In plain words, the central limit theorem is about how random variance will tend to cancel itself out as you take greater and greater size samples. The people who sleep a lot will tend to cancel the people who sleep very little, leading to a more "average" result as the sample size increases. If you take a sample of 100 of something, that sample will have only a tenth of the variance (amount of standard deviation) that a sample size of 1 would have.
So, if the population SD of teenagers is 1.8 hours of sleep a night, and if you have 35 teenagers in your sample, then that 1.8 will be divided by the square root of 35. (Let's assume it was 36 to make working the problem easy, so the square root is 6 and the standard deviation for collective samples of 36 teens is 1.8/6 = .3 hours.
Now, in order to find how many sample SDs you need to use to get 98%, we'll have to check a chart or calculator.
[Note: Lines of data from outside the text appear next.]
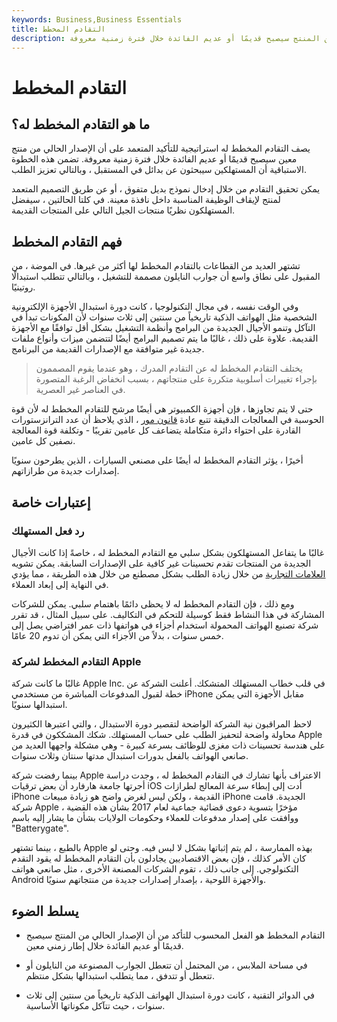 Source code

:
 ```yaml
---
keywords: Business,Business Essentials
title: التقادم المخطط
description: التقادم المخطط له هو استراتيجية هادفة لضمان أن الإصدار الحالي من المنتج سيصبح قديمًا أو عديم الفائدة خلال فترة زمنية معروفة.
---
```


# التقادم المخطط
## ما هو التقادم المخطط له؟

يصف التقادم المخطط له استراتيجية للتأكيد المتعمد على أن الإصدار الحالي من منتج معين سيصبح قديمًا أو عديم الفائدة خلال فترة زمنية معروفة. تضمن هذه الخطوة الاستباقية أن المستهلكين سيبحثون عن بدائل في المستقبل ، وبالتالي تعزيز الطلب.

يمكن تحقيق التقادم من خلال إدخال نموذج بديل متفوق ، أو عن طريق التصميم المتعمد لمنتج لإيقاف الوظيفة المناسبة داخل نافذة معينة. في كلتا الحالتين ، سيفضل المستهلكون نظريًا منتجات الجيل التالي على المنتجات القديمة.

## فهم التقادم المخطط

تشتهر العديد من القطاعات بالتقادم المخطط لها أكثر من غيرها. في الموضة ، من المقبول على نطاق واسع أن جوارب النايلون مصممة للتشغيل ، وبالتالي تتطلب استبدالًا روتينيًا.

وفي الوقت نفسه ، في مجال التكنولوجيا ، كانت دورة استبدال الأجهزة الإلكترونية الشخصية مثل الهواتف الذكية تاريخياً من سنتين إلى ثلاث سنوات لأن المكونات تبدأ في التآكل وتنمو الأجيال الجديدة من البرامج وأنظمة التشغيل بشكل أقل توافقًا مع الأجهزة القديمة. علاوة على ذلك ، غالبًا ما يتم تصميم البرامج أيضًا لتتضمن ميزات وأنواع ملفات جديدة غير متوافقة مع الإصدارات القديمة من البرنامج.

> يختلف التقادم المخطط له عن التقادم المدرك ، وهو عندما يقوم المصممون بإجراء تغييرات أسلوبية متكررة على منتجاتهم ، بسبب انخفاض الرغبة المتصورة في العناصر غير العصرية.

>

حتى لا يتم تجاوزها ، فإن أجهزة الكمبيوتر هي أيضًا مرشح للتقادم المخطط له لأن قوة الحوسبة في المعالجات الدقيقة تتبع عادة [قانون مور](/mooreslaw) ، الذي يلاحظ أن عدد الترانزستورات القادرة على احتواء دائرة متكاملة يتضاعف كل عامين تقريبًا - وتكلفة قوة المعالجة نصفين كل عامين.

أخيرًا ، يؤثر التقادم المخطط له أيضًا على مصنعي السيارات ، الذين يطرحون سنويًا إصدارات جديدة من طرازاتهم.

## إعتبارات خاصة

### رد فعل المستهلك

غالبًا ما يتفاعل المستهلكون بشكل سلبي مع التقادم المخطط له ، خاصةً إذا كانت الأجيال الجديدة من المنتجات تقدم تحسينات غير كافية على الإصدارات السابقة. يمكن تشويه [العلامات التجارية](/brand) من خلال زيادة الطلب بشكل مصطنع من خلال هذه الطريقة ، مما يؤدي في النهاية إلى إبعاد العملاء.

ومع ذلك ، فإن التقادم المخطط له لا يحظى دائمًا باهتمام سلبي. يمكن للشركات المشاركة في هذا النشاط فقط كوسيلة للتحكم في التكاليف. على سبيل المثال ، قد تقرر شركة تصنيع الهواتف المحمولة استخدام أجزاء في هواتفها ذات عمر افتراضي يصل إلى خمس سنوات ، بدلاً من الأجزاء التي يمكن أن تدوم 20 عامًا.

### التقادم المخطط لشركة Apple

غالبًا ما كانت شركة Apple Inc. في قلب خطاب المستهلك المتشكك. أعلنت الشركة عن خطة لقبول المدفوعات المباشرة من مستخدمي iPhone مقابل الأجهزة التي يمكن استبدالها سنويًا.

لاحظ المراقبون نية الشركة الواضحة لتقصير دورة الاستبدال ، والتي اعتبرها الكثيرون محاولة واضحة لتحفيز الطلب على حساب المستهلك. شكك المشككون في قدرة Apple على هندسة تحسينات ذات مغزى للوظائف بسرعة كبيرة - وهي مشكلة واجهها العديد من صانعي الهواتف بالفعل بدورات استبدال مدتها سنتان وثلاث سنوات.

بينما رفضت شركة Apple الاعتراف بأنها تشارك في التقادم المخطط له ، وجدت دراسة أجرتها جامعة هارفارد أن بعض ترقيات iOS أدت إلى إبطاء سرعة المعالج لطرازات iPhone القديمة ، ولكن ليس لغرض واضح هو زيادة مبيعات iPhone الجديدة. قامت شركة Apple مؤخرًا بتسوية دعوى قضائية جماعية لعام 2017 بشأن هذه القضية ، ووافقت على إصدار مدفوعات للعملاء وحكومات الولايات بشأن ما يشار إليه باسم "Batterygate".

بالطبع ، بينما تشتهر Apple بهذه الممارسة ، لم يتم إثباتها بشكل لا لبس فيه. وحتى لو كان الأمر كذلك ، فإن بعض الاقتصاديين يجادلون بأن التقادم المخطط له يقود التقدم التكنولوجي. إلى جانب ذلك ، تقوم الشركات المصنعة الأخرى ، مثل صانعي هواتف Android والأجهزة اللوحية ، بإصدار إصدارات جديدة من منتجاتهم سنويًا.

## يسلط الضوء

- التقادم المخطط هو الفعل المحسوب للتأكد من أن الإصدار الحالي من المنتج سيصبح قديمًا أو عديم الفائدة خلال إطار زمني معين.

- في مساحة الملابس ، من المحتمل أن تتعطل الجوارب المصنوعة من النايلون أو تتعطل أو تتدفق ، مما يتطلب استبدالها بشكل منتظم.

- في الدوائر التقنية ، كانت دورة استبدال الهواتف الذكية تاريخياً من سنتين إلى ثلاث سنوات ، حيث تتآكل مكوناتها الأساسية.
You should memorize that +/- 1 SD is 68.3% (about 2/3), +/- 2 SDs is 95.4% (about 19/20), and +/- 3 SDs is 99.7%. That means that you know the answer should be between2 and 3 sds.
Off a chart, I find that the number is around 2.33 SDs. So, we take 2.33 * 0.3 = 0.7 hours. So we'll have a 98% confidence interval at 7.3 +/- 0.7, or, stated another way, from 6.6 to 8.0 hours for a sample size of 36 teens.
Now you can work it for 35, right?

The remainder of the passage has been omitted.